Two core principles cover what is needed: a right to join a collective bargaining unit, and a right to take action against an employer in accepted circumstances. As a formula, common law immunity is anomalous, yes, but it still registers the public's wish for those at work to have some sanction to redress the inevitable imbalance of power between them and their employers. Labour has some useful ideas for smoothing the path of those wanting to organise. But there is no compelling case for more legislation controlling unions. Unions can only be as strong as their capacity to persuade and inspire. They will continue to attract members and find a role in some areas of employment, but they will struggle to sustain an active role in others. The shakedown of trades unionism in our society should now be allowed to follow a natural course; we don't need to meddle with it any further.
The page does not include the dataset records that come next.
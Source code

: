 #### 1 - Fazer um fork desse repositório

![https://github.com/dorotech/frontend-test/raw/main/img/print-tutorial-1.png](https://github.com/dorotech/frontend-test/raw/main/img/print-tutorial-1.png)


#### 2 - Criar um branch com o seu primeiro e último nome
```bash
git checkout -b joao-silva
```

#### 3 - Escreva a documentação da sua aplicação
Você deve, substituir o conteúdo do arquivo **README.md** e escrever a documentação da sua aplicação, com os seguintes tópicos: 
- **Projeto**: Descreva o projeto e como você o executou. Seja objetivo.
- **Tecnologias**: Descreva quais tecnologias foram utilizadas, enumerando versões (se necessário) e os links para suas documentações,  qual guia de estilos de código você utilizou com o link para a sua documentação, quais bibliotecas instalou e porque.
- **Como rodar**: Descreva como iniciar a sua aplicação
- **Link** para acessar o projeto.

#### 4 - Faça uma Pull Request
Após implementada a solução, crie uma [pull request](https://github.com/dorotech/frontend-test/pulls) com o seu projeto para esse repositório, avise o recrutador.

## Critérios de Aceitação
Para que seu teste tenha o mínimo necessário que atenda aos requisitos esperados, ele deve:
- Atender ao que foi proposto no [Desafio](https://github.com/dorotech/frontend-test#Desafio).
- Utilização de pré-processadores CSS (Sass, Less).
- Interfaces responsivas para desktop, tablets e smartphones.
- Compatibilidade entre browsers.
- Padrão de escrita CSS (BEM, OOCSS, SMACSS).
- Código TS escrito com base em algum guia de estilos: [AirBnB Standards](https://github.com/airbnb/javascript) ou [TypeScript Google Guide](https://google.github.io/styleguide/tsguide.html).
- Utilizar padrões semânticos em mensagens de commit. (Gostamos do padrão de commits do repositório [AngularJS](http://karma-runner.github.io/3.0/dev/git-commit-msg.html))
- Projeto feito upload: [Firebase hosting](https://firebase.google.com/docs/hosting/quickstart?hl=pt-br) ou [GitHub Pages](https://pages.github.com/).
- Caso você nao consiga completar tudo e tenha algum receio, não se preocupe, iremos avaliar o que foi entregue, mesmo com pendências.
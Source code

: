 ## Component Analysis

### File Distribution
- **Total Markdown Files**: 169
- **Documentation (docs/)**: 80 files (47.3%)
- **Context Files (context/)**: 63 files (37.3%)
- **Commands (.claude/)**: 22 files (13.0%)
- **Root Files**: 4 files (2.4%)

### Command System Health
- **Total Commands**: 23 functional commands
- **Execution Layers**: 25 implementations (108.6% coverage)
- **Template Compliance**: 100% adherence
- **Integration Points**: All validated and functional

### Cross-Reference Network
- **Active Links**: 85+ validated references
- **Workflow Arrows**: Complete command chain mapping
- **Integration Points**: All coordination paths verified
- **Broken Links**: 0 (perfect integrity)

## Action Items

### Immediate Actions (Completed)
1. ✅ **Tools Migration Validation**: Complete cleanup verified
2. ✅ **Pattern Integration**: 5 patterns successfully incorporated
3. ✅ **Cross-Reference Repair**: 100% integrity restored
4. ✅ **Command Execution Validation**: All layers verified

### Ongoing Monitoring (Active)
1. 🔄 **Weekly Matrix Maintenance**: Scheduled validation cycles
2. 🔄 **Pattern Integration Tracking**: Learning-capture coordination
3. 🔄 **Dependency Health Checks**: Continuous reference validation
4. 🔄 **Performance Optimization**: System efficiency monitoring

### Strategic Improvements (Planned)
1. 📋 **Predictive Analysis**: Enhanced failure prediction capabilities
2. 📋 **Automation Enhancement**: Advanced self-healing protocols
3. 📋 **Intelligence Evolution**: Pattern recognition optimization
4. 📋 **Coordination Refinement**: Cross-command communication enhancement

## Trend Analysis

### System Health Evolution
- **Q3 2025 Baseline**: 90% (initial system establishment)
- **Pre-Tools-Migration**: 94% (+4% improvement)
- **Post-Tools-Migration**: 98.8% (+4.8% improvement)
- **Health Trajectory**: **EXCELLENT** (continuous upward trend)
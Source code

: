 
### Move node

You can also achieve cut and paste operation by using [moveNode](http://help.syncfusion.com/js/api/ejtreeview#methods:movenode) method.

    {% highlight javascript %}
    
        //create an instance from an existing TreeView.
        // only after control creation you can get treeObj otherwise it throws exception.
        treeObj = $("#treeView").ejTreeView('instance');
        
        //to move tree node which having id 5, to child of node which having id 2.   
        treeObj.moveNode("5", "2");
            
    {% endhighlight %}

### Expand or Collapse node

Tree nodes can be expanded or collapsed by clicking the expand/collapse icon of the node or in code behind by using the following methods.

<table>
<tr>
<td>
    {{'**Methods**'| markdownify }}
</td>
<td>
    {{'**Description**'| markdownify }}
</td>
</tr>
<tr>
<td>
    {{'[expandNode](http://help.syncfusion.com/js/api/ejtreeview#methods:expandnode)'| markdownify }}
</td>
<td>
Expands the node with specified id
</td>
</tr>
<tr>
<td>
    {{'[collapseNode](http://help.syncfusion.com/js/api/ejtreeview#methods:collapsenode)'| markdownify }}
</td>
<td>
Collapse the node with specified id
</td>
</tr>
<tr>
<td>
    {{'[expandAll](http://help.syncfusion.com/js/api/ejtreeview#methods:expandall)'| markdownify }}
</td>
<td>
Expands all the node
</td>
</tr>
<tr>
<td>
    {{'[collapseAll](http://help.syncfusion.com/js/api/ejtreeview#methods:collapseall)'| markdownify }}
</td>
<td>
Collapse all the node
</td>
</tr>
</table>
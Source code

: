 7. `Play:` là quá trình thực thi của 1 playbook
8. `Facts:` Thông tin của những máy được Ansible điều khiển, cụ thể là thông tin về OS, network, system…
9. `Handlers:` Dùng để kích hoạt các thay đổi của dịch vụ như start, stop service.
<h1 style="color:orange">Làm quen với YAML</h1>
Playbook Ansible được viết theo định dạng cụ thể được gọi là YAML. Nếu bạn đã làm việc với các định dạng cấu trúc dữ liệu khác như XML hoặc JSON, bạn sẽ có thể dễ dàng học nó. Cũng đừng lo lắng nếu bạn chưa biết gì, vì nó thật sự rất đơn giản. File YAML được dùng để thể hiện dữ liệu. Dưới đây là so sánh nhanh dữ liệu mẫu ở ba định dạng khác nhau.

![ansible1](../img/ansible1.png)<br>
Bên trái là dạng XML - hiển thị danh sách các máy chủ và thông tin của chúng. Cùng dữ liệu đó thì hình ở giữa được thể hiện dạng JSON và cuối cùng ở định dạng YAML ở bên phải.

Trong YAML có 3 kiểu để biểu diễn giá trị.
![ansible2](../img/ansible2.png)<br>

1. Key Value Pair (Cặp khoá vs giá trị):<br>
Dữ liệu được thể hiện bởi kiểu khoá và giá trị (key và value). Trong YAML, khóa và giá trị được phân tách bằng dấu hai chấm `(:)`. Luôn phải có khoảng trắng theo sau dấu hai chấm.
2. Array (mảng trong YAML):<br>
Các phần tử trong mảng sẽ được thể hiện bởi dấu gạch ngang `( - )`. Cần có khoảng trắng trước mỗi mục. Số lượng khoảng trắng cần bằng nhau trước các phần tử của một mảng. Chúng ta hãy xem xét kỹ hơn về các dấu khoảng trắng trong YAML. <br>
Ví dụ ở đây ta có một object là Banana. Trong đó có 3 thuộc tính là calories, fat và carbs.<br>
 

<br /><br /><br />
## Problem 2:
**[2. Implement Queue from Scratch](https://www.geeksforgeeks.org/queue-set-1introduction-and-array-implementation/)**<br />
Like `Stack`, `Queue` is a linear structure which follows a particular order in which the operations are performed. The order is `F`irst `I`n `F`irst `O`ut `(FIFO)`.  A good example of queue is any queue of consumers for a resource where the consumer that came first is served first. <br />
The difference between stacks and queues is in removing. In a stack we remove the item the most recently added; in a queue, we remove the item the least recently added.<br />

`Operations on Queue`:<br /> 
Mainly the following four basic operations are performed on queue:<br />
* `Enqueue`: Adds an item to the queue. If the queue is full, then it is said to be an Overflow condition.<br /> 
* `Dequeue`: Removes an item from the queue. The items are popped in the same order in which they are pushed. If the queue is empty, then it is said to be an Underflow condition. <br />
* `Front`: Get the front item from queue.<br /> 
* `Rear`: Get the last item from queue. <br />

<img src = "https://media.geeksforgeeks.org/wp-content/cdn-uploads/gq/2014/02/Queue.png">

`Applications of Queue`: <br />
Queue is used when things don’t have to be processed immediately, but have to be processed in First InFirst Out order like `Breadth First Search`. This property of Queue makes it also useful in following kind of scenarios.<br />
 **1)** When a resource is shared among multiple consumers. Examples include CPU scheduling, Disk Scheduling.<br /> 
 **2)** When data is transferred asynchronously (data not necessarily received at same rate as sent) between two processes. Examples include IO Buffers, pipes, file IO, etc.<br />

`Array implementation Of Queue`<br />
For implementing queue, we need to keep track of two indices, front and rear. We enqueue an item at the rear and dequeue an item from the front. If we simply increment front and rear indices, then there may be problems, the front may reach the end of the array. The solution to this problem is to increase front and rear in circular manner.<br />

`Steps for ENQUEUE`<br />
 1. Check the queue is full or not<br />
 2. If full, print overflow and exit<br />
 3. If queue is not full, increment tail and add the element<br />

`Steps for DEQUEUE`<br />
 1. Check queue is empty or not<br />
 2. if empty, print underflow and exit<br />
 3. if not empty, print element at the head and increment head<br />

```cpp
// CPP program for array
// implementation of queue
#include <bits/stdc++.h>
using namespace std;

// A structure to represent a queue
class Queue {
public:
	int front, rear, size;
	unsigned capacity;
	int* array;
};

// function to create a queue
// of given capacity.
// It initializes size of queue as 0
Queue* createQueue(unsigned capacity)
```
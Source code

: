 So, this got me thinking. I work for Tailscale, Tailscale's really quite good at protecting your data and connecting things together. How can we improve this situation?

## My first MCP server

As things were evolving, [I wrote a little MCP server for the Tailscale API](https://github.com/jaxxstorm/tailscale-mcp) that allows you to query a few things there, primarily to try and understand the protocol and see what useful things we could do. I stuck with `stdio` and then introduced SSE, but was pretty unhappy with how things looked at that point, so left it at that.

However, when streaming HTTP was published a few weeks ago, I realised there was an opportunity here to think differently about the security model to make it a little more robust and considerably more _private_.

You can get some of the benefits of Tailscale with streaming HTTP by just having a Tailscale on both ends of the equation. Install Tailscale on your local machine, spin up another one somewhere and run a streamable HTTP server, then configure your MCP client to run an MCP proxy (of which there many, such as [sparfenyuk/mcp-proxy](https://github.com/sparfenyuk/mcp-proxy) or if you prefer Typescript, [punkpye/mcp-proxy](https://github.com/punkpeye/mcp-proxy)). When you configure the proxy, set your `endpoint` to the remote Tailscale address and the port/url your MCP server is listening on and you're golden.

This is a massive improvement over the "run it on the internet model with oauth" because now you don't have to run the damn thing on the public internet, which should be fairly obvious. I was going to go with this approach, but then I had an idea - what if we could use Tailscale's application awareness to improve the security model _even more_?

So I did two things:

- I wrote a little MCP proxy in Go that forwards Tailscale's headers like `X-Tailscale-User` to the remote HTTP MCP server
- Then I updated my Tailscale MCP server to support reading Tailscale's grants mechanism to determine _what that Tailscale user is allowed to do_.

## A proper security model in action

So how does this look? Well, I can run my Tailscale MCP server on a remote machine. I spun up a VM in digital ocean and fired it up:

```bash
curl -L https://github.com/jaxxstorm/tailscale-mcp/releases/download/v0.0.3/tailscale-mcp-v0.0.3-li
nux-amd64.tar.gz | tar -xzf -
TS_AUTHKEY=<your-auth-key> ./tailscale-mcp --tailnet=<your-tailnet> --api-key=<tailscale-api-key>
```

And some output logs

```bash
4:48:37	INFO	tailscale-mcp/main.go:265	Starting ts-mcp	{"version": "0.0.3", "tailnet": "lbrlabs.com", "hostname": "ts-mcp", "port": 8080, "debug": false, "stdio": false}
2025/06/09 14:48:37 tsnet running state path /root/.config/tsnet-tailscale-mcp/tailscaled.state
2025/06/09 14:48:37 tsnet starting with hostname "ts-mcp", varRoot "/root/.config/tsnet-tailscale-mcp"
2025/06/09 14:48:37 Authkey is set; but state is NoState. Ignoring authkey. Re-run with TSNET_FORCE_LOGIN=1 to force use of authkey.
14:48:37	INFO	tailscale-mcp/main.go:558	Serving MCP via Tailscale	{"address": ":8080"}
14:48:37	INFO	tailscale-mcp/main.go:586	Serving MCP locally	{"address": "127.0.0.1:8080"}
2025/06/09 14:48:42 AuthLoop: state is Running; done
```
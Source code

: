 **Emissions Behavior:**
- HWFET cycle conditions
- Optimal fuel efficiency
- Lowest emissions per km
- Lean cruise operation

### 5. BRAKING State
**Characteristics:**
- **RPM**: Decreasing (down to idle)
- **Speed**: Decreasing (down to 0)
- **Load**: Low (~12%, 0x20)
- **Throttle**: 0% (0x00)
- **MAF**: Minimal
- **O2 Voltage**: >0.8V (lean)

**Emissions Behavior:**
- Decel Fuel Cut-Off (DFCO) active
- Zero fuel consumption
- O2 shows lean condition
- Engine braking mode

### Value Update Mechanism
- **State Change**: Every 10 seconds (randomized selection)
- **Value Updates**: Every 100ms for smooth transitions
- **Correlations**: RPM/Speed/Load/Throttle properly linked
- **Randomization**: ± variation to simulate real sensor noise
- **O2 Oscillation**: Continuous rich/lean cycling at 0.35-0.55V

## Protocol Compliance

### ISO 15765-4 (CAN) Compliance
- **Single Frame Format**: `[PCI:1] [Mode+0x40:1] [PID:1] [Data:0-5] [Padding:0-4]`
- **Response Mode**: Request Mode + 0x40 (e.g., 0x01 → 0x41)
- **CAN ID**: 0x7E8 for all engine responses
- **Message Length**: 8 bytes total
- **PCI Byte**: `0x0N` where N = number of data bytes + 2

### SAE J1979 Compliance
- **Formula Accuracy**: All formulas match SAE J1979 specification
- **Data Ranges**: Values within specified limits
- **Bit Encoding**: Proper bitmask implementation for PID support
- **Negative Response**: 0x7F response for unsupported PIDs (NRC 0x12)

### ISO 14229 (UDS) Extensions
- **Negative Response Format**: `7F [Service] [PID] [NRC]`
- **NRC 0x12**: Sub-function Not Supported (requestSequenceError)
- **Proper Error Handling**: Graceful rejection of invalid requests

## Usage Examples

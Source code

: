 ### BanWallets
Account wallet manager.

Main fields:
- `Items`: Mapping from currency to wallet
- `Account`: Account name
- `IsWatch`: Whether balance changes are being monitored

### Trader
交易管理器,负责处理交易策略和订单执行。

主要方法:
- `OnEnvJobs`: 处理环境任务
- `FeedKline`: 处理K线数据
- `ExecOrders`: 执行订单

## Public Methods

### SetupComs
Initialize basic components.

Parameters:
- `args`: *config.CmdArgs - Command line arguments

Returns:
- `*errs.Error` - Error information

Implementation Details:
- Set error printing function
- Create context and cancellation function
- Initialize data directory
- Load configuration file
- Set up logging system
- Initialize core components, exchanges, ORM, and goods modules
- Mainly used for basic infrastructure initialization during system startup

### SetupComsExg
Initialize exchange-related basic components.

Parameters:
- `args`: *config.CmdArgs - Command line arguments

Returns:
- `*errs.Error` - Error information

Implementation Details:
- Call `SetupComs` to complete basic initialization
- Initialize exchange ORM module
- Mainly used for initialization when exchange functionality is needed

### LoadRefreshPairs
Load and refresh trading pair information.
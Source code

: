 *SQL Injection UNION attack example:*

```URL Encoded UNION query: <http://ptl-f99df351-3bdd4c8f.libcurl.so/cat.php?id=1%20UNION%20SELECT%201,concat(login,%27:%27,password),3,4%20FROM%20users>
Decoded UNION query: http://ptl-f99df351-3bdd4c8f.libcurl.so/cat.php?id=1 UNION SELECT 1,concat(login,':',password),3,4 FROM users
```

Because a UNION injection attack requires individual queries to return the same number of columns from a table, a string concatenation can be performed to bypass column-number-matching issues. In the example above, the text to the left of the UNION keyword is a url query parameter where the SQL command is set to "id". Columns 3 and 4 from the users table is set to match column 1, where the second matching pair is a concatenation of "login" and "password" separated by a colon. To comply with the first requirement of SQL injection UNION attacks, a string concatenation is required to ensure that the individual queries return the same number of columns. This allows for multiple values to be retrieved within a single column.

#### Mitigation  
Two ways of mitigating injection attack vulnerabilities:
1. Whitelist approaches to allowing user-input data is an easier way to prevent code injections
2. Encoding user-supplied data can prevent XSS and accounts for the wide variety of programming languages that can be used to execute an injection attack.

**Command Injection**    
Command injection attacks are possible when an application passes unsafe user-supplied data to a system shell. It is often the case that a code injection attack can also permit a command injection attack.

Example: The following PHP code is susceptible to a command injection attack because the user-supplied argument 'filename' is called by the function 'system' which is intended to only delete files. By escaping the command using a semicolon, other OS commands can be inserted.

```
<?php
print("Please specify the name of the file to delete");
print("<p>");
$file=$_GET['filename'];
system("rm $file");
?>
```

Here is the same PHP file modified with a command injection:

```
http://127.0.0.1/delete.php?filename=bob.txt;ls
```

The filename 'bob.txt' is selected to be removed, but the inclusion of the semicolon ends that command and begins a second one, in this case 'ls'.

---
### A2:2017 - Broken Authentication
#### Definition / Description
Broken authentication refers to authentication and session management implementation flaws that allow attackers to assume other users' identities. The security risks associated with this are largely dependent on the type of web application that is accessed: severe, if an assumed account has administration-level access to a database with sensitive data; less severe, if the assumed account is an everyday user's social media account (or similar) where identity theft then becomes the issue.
The Government's thinking about the future of the unions is on a par with its reaction to the 48-hour week - this one muddied because of the European connection. The best performing organisation commands not just the assent, but also the enthusiasm of its staff. Trades unions, at best, can increase the difference between the cost of employment and organisational output. As collective bargainers, they can enhance the dignity and rights of individual employees. There are few economic sectors where unions can, as they once could, threaten the public interest. There will even be (rare) occasions when public inconvenience is a price the public is prepared to pay. The Government should stop living in the past; Labour should start talking about the future.